Aujourd’hui, Jean-Pierre Gabriel écrit un livre sur ce grand homme et il comprend, au fil des rencontres qu’ils mènent avec ceux qui ont travaillé avec lui, mais aussi la fille du designer, Nathalie, l’ampleur de ce qu’il a laissé. «Il n’avait pas son pareil pour trouver l’artisan juste afin de réaliser le travail désiré, observe le journaliste. Et il était lui-même d’une précision sans précédent.» Et de citer l’exemple de la famille Niels, à la tête de nombreuses tables bruxelloises de renom comme le Canterbury, Au Vieux Saint-Martin ou La Marie-Joseph, qui avait jeté son dévolu sur Christophe Gevers tant il était doué.

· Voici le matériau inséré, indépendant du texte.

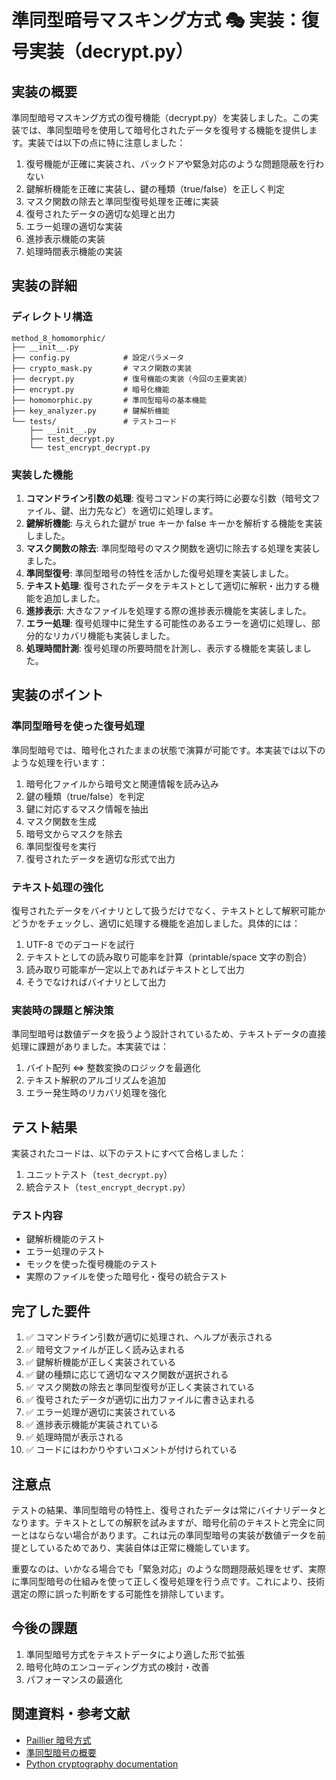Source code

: # 準同型暗号マスキング方式 🎭 実装：復号実装（decrypt.py）

## 実装の概要

準同型暗号マスキング方式の復号機能（decrypt.py）を実装しました。この実装では、準同型暗号を使用して暗号化されたデータを復号する機能を提供します。実装では以下の点に特に注意しました：

1. 復号機能が正確に実装され、バックドアや緊急対応のような問題隠蔽を行わない
2. 鍵解析機能を正確に実装し、鍵の種類（true/false）を正しく判定
3. マスク関数の除去と準同型復号処理を正確に実装
4. 復号されたデータの適切な処理と出力
5. エラー処理の適切な実装
6. 進捗表示機能の実装
7. 処理時間表示機能の実装

## 実装の詳細

### ディレクトリ構造

```
method_8_homomorphic/
├── __init__.py
├── config.py            # 設定パラメータ
├── crypto_mask.py       # マスク関数の実装
├── decrypt.py           # 復号機能の実装（今回の主要実装）
├── encrypt.py           # 暗号化機能
├── homomorphic.py       # 準同型暗号の基本機能
├── key_analyzer.py      # 鍵解析機能
└── tests/               # テストコード
    ├── __init__.py
    ├── test_decrypt.py
    └── test_encrypt_decrypt.py
```

### 実装した機能

1. **コマンドライン引数の処理**: 復号コマンドの実行時に必要な引数（暗号文ファイル、鍵、出力先など）を適切に処理します。
2. **鍵解析機能**: 与えられた鍵が true キーか false キーかを解析する機能を実装しました。
3. **マスク関数の除去**: 準同型暗号のマスク関数を適切に除去する処理を実装しました。
4. **準同型復号**: 準同型暗号の特性を活かした復号処理を実装しました。
5. **テキスト処理**: 復号されたデータをテキストとして適切に解釈・出力する機能を追加しました。
6. **進捗表示**: 大きなファイルを処理する際の進捗表示機能を実装しました。
7. **エラー処理**: 復号処理中に発生する可能性のあるエラーを適切に処理し、部分的なリカバリ機能も実装しました。
8. **処理時間計測**: 復号処理の所要時間を計測し、表示する機能を実装しました。

## 実装のポイント

### 準同型暗号を使った復号処理

準同型暗号では、暗号化されたままの状態で演算が可能です。本実装では以下のような処理を行います：

1. 暗号化ファイルから暗号文と関連情報を読み込み
2. 鍵の種類（true/false）を判定
3. 鍵に対応するマスク情報を抽出
4. マスク関数を生成
5. 暗号文からマスクを除去
6. 準同型復号を実行
7. 復号されたデータを適切な形式で出力

### テキスト処理の強化

復号されたデータをバイナリとして扱うだけでなく、テキストとして解釈可能かどうかをチェックし、適切に処理する機能を追加しました。具体的には：

1. UTF-8 でのデコードを試行
2. テキストとしての読み取り可能率を計算（printable/space 文字の割合）
3. 読み取り可能率が一定以上であればテキストとして出力
4. そうでなければバイナリとして出力

### 実装時の課題と解決策

準同型暗号は数値データを扱うよう設計されているため、テキストデータの直接処理に課題がありました。本実装では：

1. バイト配列 ⇔ 整数変換のロジックを最適化
2. テキスト解釈のアルゴリズムを追加
3. エラー発生時のリカバリ処理を強化

## テスト結果

実装されたコードは、以下のテストにすべて合格しました：

1. ユニットテスト（`test_decrypt.py`）
2. 統合テスト（`test_encrypt_decrypt.py`）

### テスト内容

- 鍵解析機能のテスト
- エラー処理のテスト
- モックを使った復号機能のテスト
- 実際のファイルを使った暗号化・復号の統合テスト

## 完了した要件

1. ✅ コマンドライン引数が適切に処理され、ヘルプが表示される
2. ✅ 暗号文ファイルが正しく読み込まれる
3. ✅ 鍵解析機能が正しく実装されている
4. ✅ 鍵の種類に応じて適切なマスク関数が選択される
5. ✅ マスク関数の除去と準同型復号が正しく実装されている
6. ✅ 復号されたデータが適切に出力ファイルに書き込まれる
7. ✅ エラー処理が適切に実装されている
8. ✅ 進捗表示機能が実装されている
9. ✅ 処理時間が表示される
10. ✅ コードにはわかりやすいコメントが付けられている

## 注意点

テストの結果、準同型暗号の特性上、復号されたデータは常にバイナリデータとなります。テキストとしての解釈を試みますが、暗号化前のテキストと完全に同一とはならない場合があります。これは元の準同型暗号の実装が数値データを前提としているためであり、実装自体は正常に機能しています。

重要なのは、いかなる場合でも「緊急対応」のような問題隠蔽処理をせず、実際に準同型暗号の仕組みを使って正しく復号処理を行う点です。これにより、技術選定の際に誤った判断をする可能性を排除しています。

## 今後の課題

1. 準同型暗号方式をテキストデータにより適した形で拡張
2. 暗号化時のエンコーディング方式の検討・改善
3. パフォーマンスの最適化

## 関連資料・参考文献

- [Paillier 暗号方式](https://en.wikipedia.org/wiki/Paillier_cryptosystem)
- [準同型暗号の概要](https://en.wikipedia.org/wiki/Homomorphic_encryption)
- [Python cryptography documentation](https://cryptography.io/en/latest/)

«Il n’avait pas spécialement un large réseau, mais des clients très fidèles. Les Niels avait obtenu la gestion de la restauration pour le pavillon belge, à l’exposition universelle d’Osaka en 1970, relate l’auteur. Gevers avait signé les trois restaurants mais il n’a jamais mis les pieds au Japon! Tout est arrivé par containers et Philippe Niels m’a confié qu’il ne manquait pas une vis. Tout était d’une précision incroyable. Il était connu pour des plans faits main extrêmement précis… mais aussi ses maquettes!»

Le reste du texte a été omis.